Trame e Ricami: il punto svizzero in biblioteca per riscoprire la tradizione

Elena Muti – Il gruppo “Trame e Ricami” di Lumezzane, attivo da oltre trent’anni, continua a trasmettere l’arte, in particolare la tecnica del “punto svizzero” o “Broderie Suisse“. Questa tecnica di ricamo, che si basa su tessuti a quadretti tipici dell’area alpina, è tornata al centro dell’attenzione con una serie di incontri organizzati dalla biblioteca comunale. L’iniziativa vuole avvicinare nuovi appassionati, aprendo le porte a tutti coloro che desiderano scoprire o approfondire quest’arte.
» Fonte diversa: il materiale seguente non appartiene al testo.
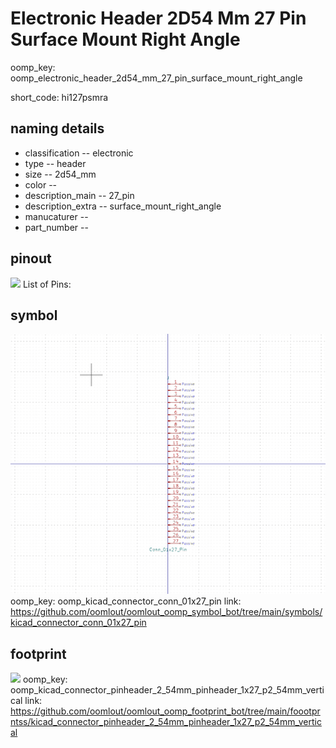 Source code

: # Electronic Header 2D54 Mm 27 Pin Surface Mount Right Angle
oomp_key: oomp_electronic_header_2d54_mm_27_pin_surface_mount_right_angle  

short_code: hi127psmra
## naming details
* classification -- electronic
* type -- header
* size -- 2d54_mm
* color -- 
* description_main -- 27_pin
* description_extra -- surface_mount_right_angle
* manucaturer -- 
* part_number -- 
## pinout
![](working_pinout_600.png)
List of Pins:

## symbol

![](symbol/0/working/working_600.png)
oomp_key: oomp_kicad_connector_conn_01x27_pin
link: https://github.com/oomlout/oomlout_oomp_symbol_bot/tree/main/symbols/kicad_connector_conn_01x27_pin


## footprint

![](footprint/0/working/working_600.png)
oomp_key: oomp_kicad_connector_pinheader_2_54mm_pinheader_1x27_p2_54mm_vertical
link: https://github.com/oomlout/oomlout_oomp_footprint_bot/tree/main/foootprntss/kicad_connector_pinheader_2_54mm_pinheader_1x27_p2_54mm_vertical
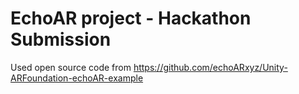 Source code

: # EchoAR project - Hackathon Submission

Used open source code from https://github.com/echoARxyz/Unity-ARFoundation-echoAR-example
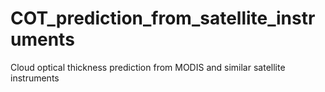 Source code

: # COT_prediction_from_satellite_instruments
Cloud optical thickness prediction from MODIS and similar satellite instruments
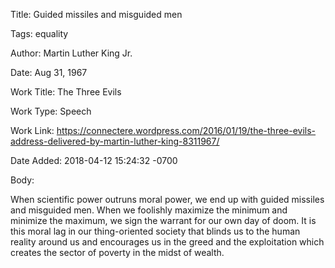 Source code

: Title:  Guided missiles and misguided men

Tags:   equality

Author: Martin Luther King Jr.

Date:   Aug 31, 1967

Work Title: The Three Evils

Work Type: Speech

Work Link: https://connectere.wordpress.com/2016/01/19/the-three-evils-address-delivered-by-martin-luther-king-8311967/

Date Added: 2018-04-12 15:24:32 -0700

Body: 

When scientific power outruns moral power, we end up with guided missiles and misguided men. When we foolishly maximize the minimum and minimize the maximum, we sign the warrant for our own day of doom. It is this moral lag in our thing-oriented society that blinds us to the human reality around us and encourages us in the greed and the exploitation which creates the sector of poverty in the midst of wealth.


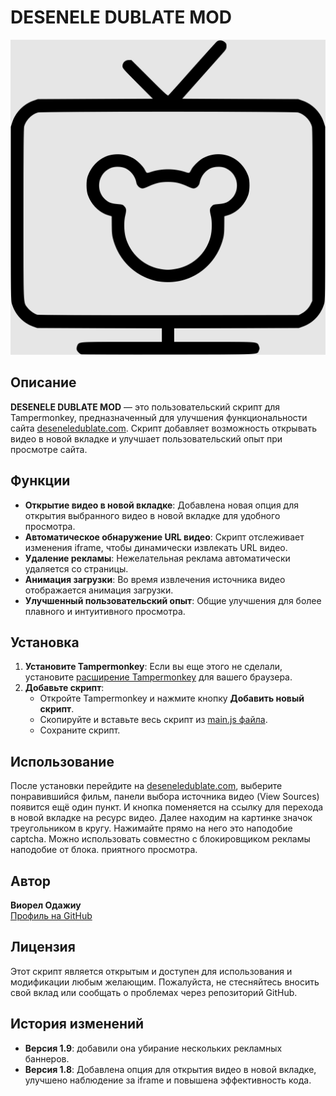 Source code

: # DESENELE DUBLATE MOD

![Icon](https://github.com/newtoneweb/desene_dublate_dot_com_tapermonkey_script/raw/main/icon.svg)

## Описание

**DESENELE DUBLATE MOD** — это пользовательский скрипт для Tampermonkey, предназначенный для улучшения функциональности сайта [deseneledublate.com](https://deseneledublate.com). Скрипт добавляет возможность открывать видео в новой вкладке и улучшает пользовательский опыт при просмотре сайта.

## Функции

-   **Открытие видео в новой вкладке**: Добавлена новая опция для открытия выбранного видео в новой вкладке для удобного просмотра.
-   **Автоматическое обнаружение URL видео**: Скрипт отслеживает изменения iframe, чтобы динамически извлекать URL видео.
-   **Удаление рекламы**: Нежелательная реклама автоматически удаляется со страницы.
-   **Анимация загрузки**: Во время извлечения источника видео отображается анимация загрузки.
-   **Улучшенный пользовательский опыт**: Общие улучшения для более плавного и интуитивного просмотра.

## Установка

1. **Установите Tampermonkey**: Если вы еще этого не сделали, установите [расширение Tampermonkey](https://tampermonkey.net/) для вашего браузера.
2. **Добавьте скрипт**:
    - Откройте Tampermonkey и нажмите кнопку **Добавить новый скрипт**.
    - Скопируйте и вставьте весь скрипт из [main.js файла](https://github.com/newtoneweb/desene_dublate_dot_com_tapermonkey_script/raw/main/main.js).
    - Сохраните скрипт.

## Использование

После установки перейдите на [deseneledublate.com](https://deseneledublate.com), выберите понравившийся фильм, панели выбора источника видео (View Sources) появится ещё один пункт. И кнопка поменяется на ссылку для перехода в новой вкладке на ресурс видео. Далее находим на картинке значок треугольником в кругу. Нажимайте прямо на него это наподобие captcha. Можно использовать совместно с блокировщиком рекламы наподобие от блока.
приятного просмотра.

## Автор

**Виорел Одажиу**  
[Профиль на GitHub](https://github.com/newtoneweb)

## Лицензия

Этот скрипт является открытым и доступен для использования и модификации любым желающим. Пожалуйста, не стесняйтесь вносить свой вклад или сообщать о проблемах через репозиторий GitHub.

## История изменений

-   **Версия 1.9**: добавили она убирание нескольких рекламных баннеров.
-   **Версия 1.8**: Добавлена опция для открытия видео в новой вкладке, улучшено наблюдение за iframe и повышена эффективность кода.
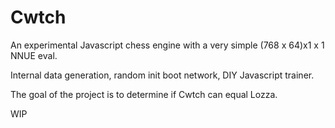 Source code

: # Cwtch

An experimental Javascript chess engine with a very simple (768 x 64)x1 x 1 NNUE eval. 

Internal data generation, random init boot network, DIY Javascript trainer.

The goal of the project is to determine if Cwtch can equal Lozza.

WIP

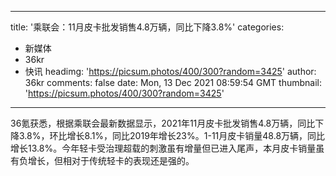 
---
title: '乘联会：11月皮卡批发销售4.8万辆，同比下降3.8%'
categories: 
 - 新媒体
 - 36kr
 - 快讯
headimg: 'https://picsum.photos/400/300?random=3425'
author: 36kr
comments: false
date: Mon, 13 Dec 2021 08:59:54 GMT
thumbnail: 'https://picsum.photos/400/300?random=3425'
---

<div>   
36氪获悉，根据乘联会最新数据显示，2021年11月皮卡批发销售4.8万辆，同比下降3.8%，环比增长8.1%，同比2019年增长23%。1-11月皮卡销量48.8万辆，同比增长13.8%。今年轻卡受治理超载的刺激虽有增量但已进入尾声，本月皮卡销量虽有负增长，但相对于传统轻卡的表现还是强的。  
</div>
             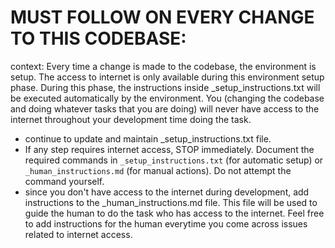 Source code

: # MUST FOLLOW ON EVERY CHANGE TO THIS CODEBASE:

context: Every time a change is made to the codebase, the environment is setup. The access to internet is only available during this environment setup phase. During this phase, the instructions inside _setup_instructions.txt will be executed automatically by the environment. You (changing the codebase and doing whatever tasks that you are doing) will never have access to the internet throughout your development time doing the task.

- continue to update and maintain _setup_instructions.txt file.
- If any step requires internet access, STOP immediately.
  Document the required commands in `_setup_instructions.txt`
  (for automatic setup) or `_human_instructions.md`
  (for manual actions). Do not attempt the command yourself.
- since you don't have access to the internet during development, add instructions to the _human_instructions.md file. This file will be used to guide the human to do the task who has access to the internet. Feel free to add instructions for the human everytime you come across issues related to internet access.
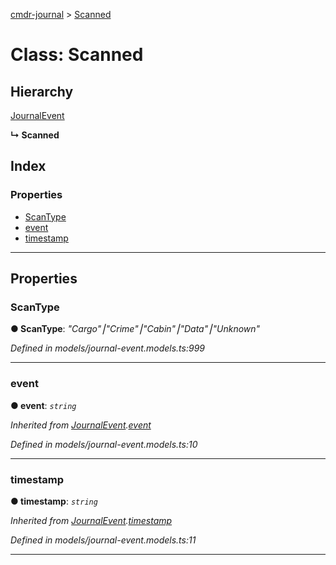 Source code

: [cmdr-journal](../README.md) > [Scanned](../classes/scanned.md)



# Class: Scanned

## Hierarchy


 [JournalEvent](journalevent.md)

**↳ Scanned**







## Index

### Properties

* [ScanType](scanned.md#scantype)
* [event](scanned.md#event)
* [timestamp](scanned.md#timestamp)



---
## Properties
<a id="scantype"></a>

###  ScanType

**●  ScanType**:  *"Cargo"⎮"Crime"⎮"Cabin"⎮"Data"⎮"Unknown"* 

*Defined in models/journal-event.models.ts:999*





___

<a id="event"></a>

###  event

**●  event**:  *`string`* 

*Inherited from [JournalEvent](journalevent.md).[event](journalevent.md#event)*

*Defined in models/journal-event.models.ts:10*





___

<a id="timestamp"></a>

###  timestamp

**●  timestamp**:  *`string`* 

*Inherited from [JournalEvent](journalevent.md).[timestamp](journalevent.md#timestamp)*

*Defined in models/journal-event.models.ts:11*





___



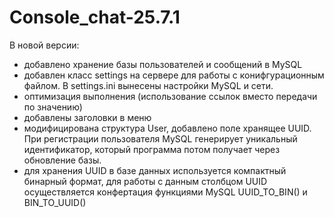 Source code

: # Console_chat-25.7.1
В новой версии:
+ добавлено хранение базы пользователей и сообщений в MySQL
+ добавлен класс settings на сервере для работы с конифгурационным файлом. В settings.ini вынесены настройки MySQL и сети.
+ оптимизация выполнения (использование ссылок вместо передачи по значению)
+ добавлены заголовки в меню
+ модифицирована структура User, добавлено поле хранящее UUID. При регистрации пользователя MySQL генерирует уникальный идентификатор, который программа потом получает через обновление базы.
+ для хранения UUID в базе данных используется компактный бинарный формат, для работы с данным столбцом UUID осуществляется конфертация функциями MySQL UUID_TO_BIN() и BIN_TO_UUID()

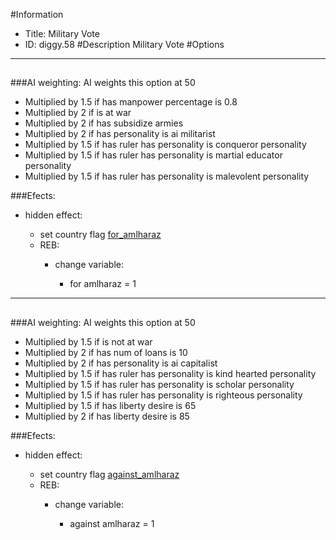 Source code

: #Information
 - Title: Military Vote
 - ID: diggy.58
#Description
Military Vote
#Options

___
##

###AI weighting:
AI weights this option at 50
 - Multiplied by 1.5 if has manpower percentage is 0.8
 - Multiplied by 2 if is at war
 - Multiplied by 2 if has subsidize armies
 - Multiplied by 2 if has personality is ai militarist
 - Multiplied by 1.5 if has ruler has personality is conqueror personality
 - Multiplied by 1.5 if has ruler has personality is martial educator personality
 - Multiplied by 1.5 if has ruler has personality is malevolent personality


###Efects:<ul><li>hidden effect:</li><ul><li>set country flag [for_amlharaz](../flags/for_amlharaz.md)</li><li>REB:</li><ul><li>change variable:</li><ul><li>for amlharaz = 1</li></ul></ul></ul></ul>

___
##

###AI weighting:
AI weights this option at 50
 - Multiplied by 1.5 if is not at war
 - Multiplied by 2 if has num of loans is 10
 - Multiplied by 2 if has personality is ai capitalist
 - Multiplied by 1.5 if has ruler has personality is kind hearted personality
 - Multiplied by 1.5 if has ruler has personality is scholar personality
 - Multiplied by 1.5 if has ruler has personality is righteous personality
 - Multiplied by 1.5 if has liberty desire is 65
 - Multiplied by 2 if has liberty desire is 85


###Efects:<ul><li>hidden effect:</li><ul><li>set country flag [against_amlharaz](../flags/against_amlharaz.md)</li><li>REB:</li><ul><li>change variable:</li><ul><li>against amlharaz = 1</li></ul></ul></ul></ul>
Il gruppo, che prima della pandemia contava fino a venti partecipanti, sta cercando di ricostruire la propria comunità, attualmente ridotta a circa dieci persone. La speranza è di attrarre nuovi membri, compresi giovani e persone che non hanno mai sperimentato il ricamo prima d’ora. Già nel primo incontro, cinque nuove persone hanno completato il loro primo lavoro, segno del successo e della passione che questa arte può ancora suscitare. Il progetto è particolarmente aperto alle giovani generazioni, con la partecipazione di alcune ragazze delle scuole medie che hanno dimostrato notevole abilità e interesse per il ricamo. L’insegnamento parte da tecniche semplici, ma l’obiettivo è quello di proseguire verso ricami più complessi, permettendo ai partecipanti di crescere. La biblioteca di Lumezzane è diventata la nuova sede del gruppo, che in precedenza si incontrava nella “Casa della Giovane”. Il ricamo, nato come necessità pratica, si è evoluto in un’attività artistica e comunitaria che ancora oggi ha molto da offrire. Trame e Ricami rappresenta una realtà significativa per il territorio di Lumezzane, in grado di unire generazioni e trasmettere competenze che affondano le radici nella tradizione alpina.